▶ **THE PROBLEM**
Give again, word for word, every line below from the one that has "Source code" through the one that has "Dual stack allows", both included, and no others.

▶ **RECORDS SHOWN**
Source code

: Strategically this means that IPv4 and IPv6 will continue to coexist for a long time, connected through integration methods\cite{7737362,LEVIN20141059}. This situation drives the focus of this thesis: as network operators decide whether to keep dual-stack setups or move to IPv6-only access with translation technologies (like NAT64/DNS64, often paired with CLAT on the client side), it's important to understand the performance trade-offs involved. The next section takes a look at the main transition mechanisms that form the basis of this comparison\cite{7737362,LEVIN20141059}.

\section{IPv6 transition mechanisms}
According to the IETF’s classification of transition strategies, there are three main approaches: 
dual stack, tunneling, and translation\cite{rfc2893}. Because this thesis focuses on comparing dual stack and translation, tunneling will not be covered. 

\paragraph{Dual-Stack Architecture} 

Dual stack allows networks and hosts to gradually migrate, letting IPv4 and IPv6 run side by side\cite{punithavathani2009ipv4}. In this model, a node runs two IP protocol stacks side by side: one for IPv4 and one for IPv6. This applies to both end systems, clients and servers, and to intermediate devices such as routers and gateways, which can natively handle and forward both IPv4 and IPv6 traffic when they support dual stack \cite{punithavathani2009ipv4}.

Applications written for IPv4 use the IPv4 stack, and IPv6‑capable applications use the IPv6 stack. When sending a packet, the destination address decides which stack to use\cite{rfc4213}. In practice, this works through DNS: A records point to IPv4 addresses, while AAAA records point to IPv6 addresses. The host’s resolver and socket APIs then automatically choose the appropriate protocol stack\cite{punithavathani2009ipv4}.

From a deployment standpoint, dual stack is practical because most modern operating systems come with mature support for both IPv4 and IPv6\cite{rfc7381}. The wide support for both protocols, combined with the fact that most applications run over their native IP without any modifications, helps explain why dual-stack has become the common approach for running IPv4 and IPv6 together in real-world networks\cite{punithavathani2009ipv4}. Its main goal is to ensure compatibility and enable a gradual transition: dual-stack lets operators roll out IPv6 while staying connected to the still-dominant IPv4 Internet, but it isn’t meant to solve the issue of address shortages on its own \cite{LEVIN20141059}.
* * *
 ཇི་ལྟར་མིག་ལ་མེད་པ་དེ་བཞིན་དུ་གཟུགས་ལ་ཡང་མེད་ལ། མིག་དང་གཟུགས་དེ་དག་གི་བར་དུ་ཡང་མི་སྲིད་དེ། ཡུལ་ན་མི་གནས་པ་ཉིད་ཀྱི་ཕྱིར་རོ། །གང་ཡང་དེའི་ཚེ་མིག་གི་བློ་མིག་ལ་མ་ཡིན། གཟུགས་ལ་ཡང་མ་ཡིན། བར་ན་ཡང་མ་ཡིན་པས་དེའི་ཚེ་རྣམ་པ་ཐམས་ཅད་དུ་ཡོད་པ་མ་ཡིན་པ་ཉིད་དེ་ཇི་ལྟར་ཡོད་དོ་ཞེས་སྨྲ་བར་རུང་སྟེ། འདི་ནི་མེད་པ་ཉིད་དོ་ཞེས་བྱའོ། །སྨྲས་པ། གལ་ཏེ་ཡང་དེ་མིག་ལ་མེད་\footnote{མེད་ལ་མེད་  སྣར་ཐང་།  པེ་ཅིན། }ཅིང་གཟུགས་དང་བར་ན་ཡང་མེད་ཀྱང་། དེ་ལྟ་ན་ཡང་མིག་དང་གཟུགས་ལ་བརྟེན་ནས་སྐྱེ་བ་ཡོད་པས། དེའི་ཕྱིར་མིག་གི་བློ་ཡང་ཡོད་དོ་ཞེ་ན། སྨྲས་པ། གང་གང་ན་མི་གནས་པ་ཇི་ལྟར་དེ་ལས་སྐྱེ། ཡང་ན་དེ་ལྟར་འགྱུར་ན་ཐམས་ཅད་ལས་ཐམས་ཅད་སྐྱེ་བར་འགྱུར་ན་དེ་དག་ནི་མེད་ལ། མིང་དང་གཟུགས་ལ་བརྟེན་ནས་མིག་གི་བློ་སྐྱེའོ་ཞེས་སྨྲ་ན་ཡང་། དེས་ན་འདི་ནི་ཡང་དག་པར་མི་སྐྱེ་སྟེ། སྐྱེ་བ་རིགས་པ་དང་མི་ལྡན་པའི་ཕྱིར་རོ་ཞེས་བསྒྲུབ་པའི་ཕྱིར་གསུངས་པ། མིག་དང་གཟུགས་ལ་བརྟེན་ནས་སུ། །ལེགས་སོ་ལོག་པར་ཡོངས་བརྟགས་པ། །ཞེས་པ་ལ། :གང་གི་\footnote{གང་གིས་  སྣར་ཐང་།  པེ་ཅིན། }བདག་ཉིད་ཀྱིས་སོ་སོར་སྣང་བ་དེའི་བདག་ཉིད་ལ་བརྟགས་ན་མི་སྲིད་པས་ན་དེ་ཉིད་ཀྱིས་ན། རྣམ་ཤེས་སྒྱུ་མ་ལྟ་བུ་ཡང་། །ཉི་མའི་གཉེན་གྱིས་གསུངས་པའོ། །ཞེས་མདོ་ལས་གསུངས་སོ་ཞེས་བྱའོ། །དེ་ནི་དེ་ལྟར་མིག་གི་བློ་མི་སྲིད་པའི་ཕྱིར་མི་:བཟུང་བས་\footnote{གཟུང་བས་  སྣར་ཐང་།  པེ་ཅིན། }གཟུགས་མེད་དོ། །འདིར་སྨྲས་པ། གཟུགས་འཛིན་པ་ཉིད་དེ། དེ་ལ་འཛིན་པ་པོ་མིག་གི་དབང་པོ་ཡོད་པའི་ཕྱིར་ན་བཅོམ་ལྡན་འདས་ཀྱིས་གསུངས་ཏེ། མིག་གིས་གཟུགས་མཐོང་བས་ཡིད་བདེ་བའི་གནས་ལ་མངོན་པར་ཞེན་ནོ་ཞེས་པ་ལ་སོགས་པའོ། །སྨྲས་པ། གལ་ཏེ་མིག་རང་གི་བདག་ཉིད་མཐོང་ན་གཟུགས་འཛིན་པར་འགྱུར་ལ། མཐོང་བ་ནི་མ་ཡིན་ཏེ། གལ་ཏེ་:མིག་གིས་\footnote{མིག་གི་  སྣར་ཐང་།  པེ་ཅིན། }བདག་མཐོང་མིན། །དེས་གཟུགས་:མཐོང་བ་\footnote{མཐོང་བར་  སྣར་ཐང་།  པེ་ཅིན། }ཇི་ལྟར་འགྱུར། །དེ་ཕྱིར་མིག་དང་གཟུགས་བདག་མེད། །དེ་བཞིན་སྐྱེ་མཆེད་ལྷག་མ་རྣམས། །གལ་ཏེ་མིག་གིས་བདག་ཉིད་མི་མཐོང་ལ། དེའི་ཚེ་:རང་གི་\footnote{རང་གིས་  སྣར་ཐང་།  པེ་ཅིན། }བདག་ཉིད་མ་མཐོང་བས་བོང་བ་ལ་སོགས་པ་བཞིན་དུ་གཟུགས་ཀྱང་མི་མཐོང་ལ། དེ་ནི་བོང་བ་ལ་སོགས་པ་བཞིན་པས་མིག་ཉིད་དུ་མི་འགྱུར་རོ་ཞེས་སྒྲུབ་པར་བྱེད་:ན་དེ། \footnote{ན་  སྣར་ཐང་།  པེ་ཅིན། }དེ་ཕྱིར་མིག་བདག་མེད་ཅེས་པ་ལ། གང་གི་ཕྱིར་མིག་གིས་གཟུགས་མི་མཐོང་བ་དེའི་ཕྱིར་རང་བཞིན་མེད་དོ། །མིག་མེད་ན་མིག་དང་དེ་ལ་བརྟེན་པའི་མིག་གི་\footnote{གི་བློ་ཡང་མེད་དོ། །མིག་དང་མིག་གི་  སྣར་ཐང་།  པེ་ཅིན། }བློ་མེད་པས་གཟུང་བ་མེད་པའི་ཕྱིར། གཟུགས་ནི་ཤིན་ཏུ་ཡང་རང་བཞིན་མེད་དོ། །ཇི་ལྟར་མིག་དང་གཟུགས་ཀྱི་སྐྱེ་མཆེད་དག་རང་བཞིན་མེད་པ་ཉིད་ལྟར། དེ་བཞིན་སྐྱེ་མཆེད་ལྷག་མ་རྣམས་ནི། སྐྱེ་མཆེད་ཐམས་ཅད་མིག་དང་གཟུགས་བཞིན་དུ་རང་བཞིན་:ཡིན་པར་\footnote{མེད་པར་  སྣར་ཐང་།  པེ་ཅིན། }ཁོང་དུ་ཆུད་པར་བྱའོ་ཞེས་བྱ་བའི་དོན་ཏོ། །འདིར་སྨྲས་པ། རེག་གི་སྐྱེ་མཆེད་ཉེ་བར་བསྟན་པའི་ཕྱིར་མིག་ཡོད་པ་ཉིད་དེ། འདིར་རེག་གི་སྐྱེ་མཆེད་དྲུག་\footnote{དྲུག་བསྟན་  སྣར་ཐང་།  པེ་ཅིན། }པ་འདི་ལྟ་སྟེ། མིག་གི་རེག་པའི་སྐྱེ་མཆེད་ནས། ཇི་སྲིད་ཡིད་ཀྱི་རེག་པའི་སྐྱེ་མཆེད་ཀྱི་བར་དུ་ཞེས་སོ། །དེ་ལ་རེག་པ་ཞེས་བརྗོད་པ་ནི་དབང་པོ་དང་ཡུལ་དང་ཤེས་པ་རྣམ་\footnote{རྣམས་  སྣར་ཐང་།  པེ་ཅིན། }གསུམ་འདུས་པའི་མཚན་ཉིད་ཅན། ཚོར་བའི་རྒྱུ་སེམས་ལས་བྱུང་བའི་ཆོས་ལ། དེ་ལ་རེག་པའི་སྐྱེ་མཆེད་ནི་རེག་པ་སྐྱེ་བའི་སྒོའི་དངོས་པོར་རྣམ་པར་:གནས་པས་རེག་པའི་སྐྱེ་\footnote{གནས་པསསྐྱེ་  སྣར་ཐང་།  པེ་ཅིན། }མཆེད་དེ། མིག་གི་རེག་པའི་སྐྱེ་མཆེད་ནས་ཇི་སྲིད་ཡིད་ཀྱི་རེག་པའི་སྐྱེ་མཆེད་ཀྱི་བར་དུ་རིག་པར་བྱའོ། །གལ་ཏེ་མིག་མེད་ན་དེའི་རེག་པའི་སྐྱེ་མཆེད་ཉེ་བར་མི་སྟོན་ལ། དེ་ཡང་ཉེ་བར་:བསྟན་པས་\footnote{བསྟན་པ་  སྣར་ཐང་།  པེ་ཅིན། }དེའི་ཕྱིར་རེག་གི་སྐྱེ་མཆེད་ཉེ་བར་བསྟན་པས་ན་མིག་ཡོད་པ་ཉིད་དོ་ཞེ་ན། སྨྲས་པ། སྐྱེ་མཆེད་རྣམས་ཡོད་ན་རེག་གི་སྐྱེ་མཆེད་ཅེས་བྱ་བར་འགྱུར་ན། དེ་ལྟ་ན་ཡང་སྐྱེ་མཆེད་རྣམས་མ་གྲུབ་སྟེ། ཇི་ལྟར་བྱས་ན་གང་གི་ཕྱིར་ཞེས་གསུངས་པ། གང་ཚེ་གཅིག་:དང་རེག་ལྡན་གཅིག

▶ **FINISHED EXERCISE**
Source code

: Strategically this means that IPv4 and IPv6 will continue to coexist for a long time, connected through integration methods\cite{7737362,LEVIN20141059}. This situation drives the focus of this thesis: as network operators decide whether to keep dual-stack setups or move to IPv6-only access with translation technologies (like NAT64/DNS64, often paired with CLAT on the client side), it's important to understand the performance trade-offs involved. The next section takes a look at the main transition mechanisms that form the basis of this comparison\cite{7737362,LEVIN20141059}.

\section{IPv6 transition mechanisms}
According to the IETF’s classification of transition strategies, there are three main approaches: 
dual stack, tunneling, and translation\cite{rfc2893}. Because this thesis focuses on comparing dual stack and translation, tunneling will not be covered. 

\paragraph{Dual-Stack Architecture} 

Dual stack allows networks and hosts to gradually migrate, letting IPv4 and IPv6 run side by side\cite{punithavathani2009ipv4}. In this model, a node runs two IP protocol stacks side by side: one for IPv4 and one for IPv6. This applies to both end systems, clients and servers, and to intermediate devices such as routers and gateways, which can natively handle and forward both IPv4 and IPv6 traffic when they support dual stack \cite{punithavathani2009ipv4}.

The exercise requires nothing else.